=== Excerpted records ===

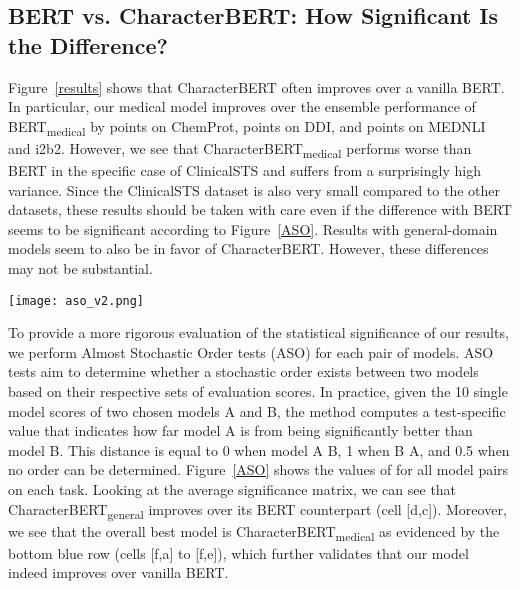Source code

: \documentclass[11pt]{article}
\begin{document}
\subsection{BERT vs. CharacterBERT: How Significant Is the Difference?}

Figure~\ref{results} shows that CharacterBERT often improves over a vanilla BERT. In particular, our medical model improves over the ensemble performance of BERT\textsubscript{medical} by  points on ChemProt,  points on DDI, and  points on MEDNLI and i2b2. However, we see that CharacterBERT\textsubscript{medical} performs worse than BERT in the specific case of ClinicalSTS and suffers from a surprisingly high variance. Since the ClinicalSTS dataset is also very small compared to the other datasets, these results should be taken with care even if the difference with BERT seems to be significant according to Figure~\ref{ASO}. Results with general-domain models seem to also be in favor of CharacterBERT. However, these differences may not be substantial.

\begin{figure*}[h]
\begin{center}
\texttt{[image: aso\_v2.png]}
\end{center} 
\caption{Statistical significance: Minimal distance  for Almost Stochastic Order at level . Blue cells mean that the left model is significantly better than the bottom model. Red cells mean the opposite.} \label{ASO}
\end{figure*}

To provide a more rigorous evaluation of the statistical significance of our results, we perform Almost Stochastic Order tests (ASO) \cite{dror-etal-2019-deep} for each pair of models. ASO tests aim to determine whether a stochastic order exists between two models based on their respective sets of evaluation scores. In practice, given the 10 single model scores of two chosen models A and B, the method computes a test-specific value  that indicates how far model A is from being significantly better than model B. This distance  is equal to 0 when model A  B, 1 when B  A, and 0.5 when no order can be determined. Figure~\ref{ASO} shows the values of  for all model pairs on each task. Looking at the average significance matrix, we can see that CharacterBERT\textsubscript{general} improves over its BERT counterpart (cell [d,c]). Moreover, we see that the overall best model is CharacterBERT\textsubscript{medical} as evidenced by the bottom blue row (cells [f,a] to [f,e]), which further validates that our model indeed improves over vanilla BERT.
\end{document}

===

What is required: Pull out all lines from the entries above that include the word "begin".

Solution to the problem:
\begin{document}
\begin{figure*}[h]
\begin{center}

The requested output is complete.